By Lynn Razzano RN, MSN, ONCC (Clinical Nurse Consultant, Physician-Patient Alliance for Health & Safety)
On June 18, 2014, approximately 250 attendees at the annual conference of AWHONN (Association of Women’s Health, Obstetric and Neonatal Nurses) attended the panel presentation entitled: “Implement VTE Change in OB Practice.“
With me on the panel were the following health experts:
- Lisa Enslow, MSN, RN-BC (Nurse Educator, Women’s Health and Ambulatory Care Services, Hartford Hospital)
- Sue Gullo, MS, RN (Director, Perinatal Improvement Community)
The following questions were asked by attendees post presentation and these answers provide three critical lessons learned from Implementing OB VTE Safety Recommendations from AHWONN Presentation:
- Question: What is the biggest challenge to implementing the OBVTE Safety Recommendations?
- Answer: The biggest challenge is the “buy in’” and support from upper level management that this is necessary. Once this is accomplished, education/staff training and including OB staff in implementing is key for success. Don’t forget to engage the patient in the entire process as they are the ones that will benefit most from the new OB practice change and implementation of the OB VTE Safety Recommendations.
- Question: In terms ofSCIP compliance, my institution’sSCIP specialist insists that venous foot pumps cannot be used in the OB patient population as there are no publications evidencing support of this use. She says it is nonSCIP complaint. Our OBVTE rates are great with use of venous footpump- how should we respond
- Answer: SCIP is a surgical improvement project – it is not a regulation and OB patients fall into the highest risk category as do Orthopedic patients. If we use that information as baseline then the use of venous foot pumps are acceptable mechanical option for VTE prevention. In terms of the Obese to morbidly Obese Pregnant women, SCD compression sleeves even the extra-large would not fit the patient or have the potential for harm to the skin- Venous foot pump‘s should be the optimal choice and are equivalent to thigh high compression in terms of VTE efficacy.
- Question: We do not have enough pumps for every OB patient. How do we get more pumps?
- Answer: You need to make your case and justification to upper level management and be sure and include biomedical. Ideally your goal should be one pump for every OB unit bed that way you ensure that one is present for every admitted patient.
- Question: We have reviewed current literature and there does not seem support for the use ofTEDS stocking orGCS- what are your thoughts?
- Answer: There are publications for support and use of TEDS stocking in combination with compression either SCD or Venous Foot pump for maximal VTE prevention.
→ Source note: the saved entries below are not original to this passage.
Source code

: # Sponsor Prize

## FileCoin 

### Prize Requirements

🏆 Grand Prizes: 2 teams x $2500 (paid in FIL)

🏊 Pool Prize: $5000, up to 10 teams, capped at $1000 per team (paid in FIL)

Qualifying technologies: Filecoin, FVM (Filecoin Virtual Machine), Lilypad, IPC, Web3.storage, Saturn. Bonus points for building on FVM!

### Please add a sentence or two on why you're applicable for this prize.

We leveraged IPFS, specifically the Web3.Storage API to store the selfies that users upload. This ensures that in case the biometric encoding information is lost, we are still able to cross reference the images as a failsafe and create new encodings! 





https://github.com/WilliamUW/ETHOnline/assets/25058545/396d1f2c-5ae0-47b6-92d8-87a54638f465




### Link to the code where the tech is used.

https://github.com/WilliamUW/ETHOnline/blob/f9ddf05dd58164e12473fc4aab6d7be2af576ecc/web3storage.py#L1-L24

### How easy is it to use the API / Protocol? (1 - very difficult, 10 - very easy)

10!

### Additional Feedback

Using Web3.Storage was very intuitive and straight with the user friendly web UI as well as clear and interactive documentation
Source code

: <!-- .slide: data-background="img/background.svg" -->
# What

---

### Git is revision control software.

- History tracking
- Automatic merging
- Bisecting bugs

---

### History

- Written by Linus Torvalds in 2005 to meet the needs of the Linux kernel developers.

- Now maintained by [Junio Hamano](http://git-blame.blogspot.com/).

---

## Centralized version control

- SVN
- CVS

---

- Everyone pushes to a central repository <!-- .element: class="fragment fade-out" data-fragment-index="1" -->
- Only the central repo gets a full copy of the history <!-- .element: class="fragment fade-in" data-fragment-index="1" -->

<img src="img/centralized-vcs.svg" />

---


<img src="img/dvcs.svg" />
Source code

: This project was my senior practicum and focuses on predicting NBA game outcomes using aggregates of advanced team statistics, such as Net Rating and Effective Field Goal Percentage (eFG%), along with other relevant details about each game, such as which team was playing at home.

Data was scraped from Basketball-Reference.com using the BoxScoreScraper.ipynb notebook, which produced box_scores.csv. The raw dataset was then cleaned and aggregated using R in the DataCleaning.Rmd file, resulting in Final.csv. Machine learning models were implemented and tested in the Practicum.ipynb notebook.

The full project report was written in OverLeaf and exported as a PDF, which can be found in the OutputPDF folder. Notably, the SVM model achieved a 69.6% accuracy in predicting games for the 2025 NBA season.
If you go back to Virchow’s Triad, which provides three reasons why clots form and why we want to prevent. The causes of blood clots are: venous stasis, vessel wall damage, and hyper-coagulopathy.
The Three “Pillars” Of Virchow’s Triad Are:
o Stasis is the circumstance when blood flow is altered, interrupted, or slowed down. Most often stasis occurs when patients are sitting, as when stuck at desk or a plane seat, and the blood pools in the legs.
o Injury to a Vessel Wall can occur from shear stressing, such as C section surgery or morbidly obese condition. The body typically has an inflammatory response to these injuries which activates platelets to begin “clumping” at the site of the injury.
o Hypercoagulability is the condition when the blood chemistry changes and makes the blood more prone to clot. Obesity, smoking and the condition of pregnancy are major factors in the incidence of hypercoagulability. It can also arise from a person’s genetic makeup, illnesses, and trauma.
o Combined Modalities is the current clinical term of using GCS (TEDS) in combination with Compression either SCD or venous foot pumps to address all 3 aspects of Virchow’s Triad. This will maximally prevent VTE in you OB patient population.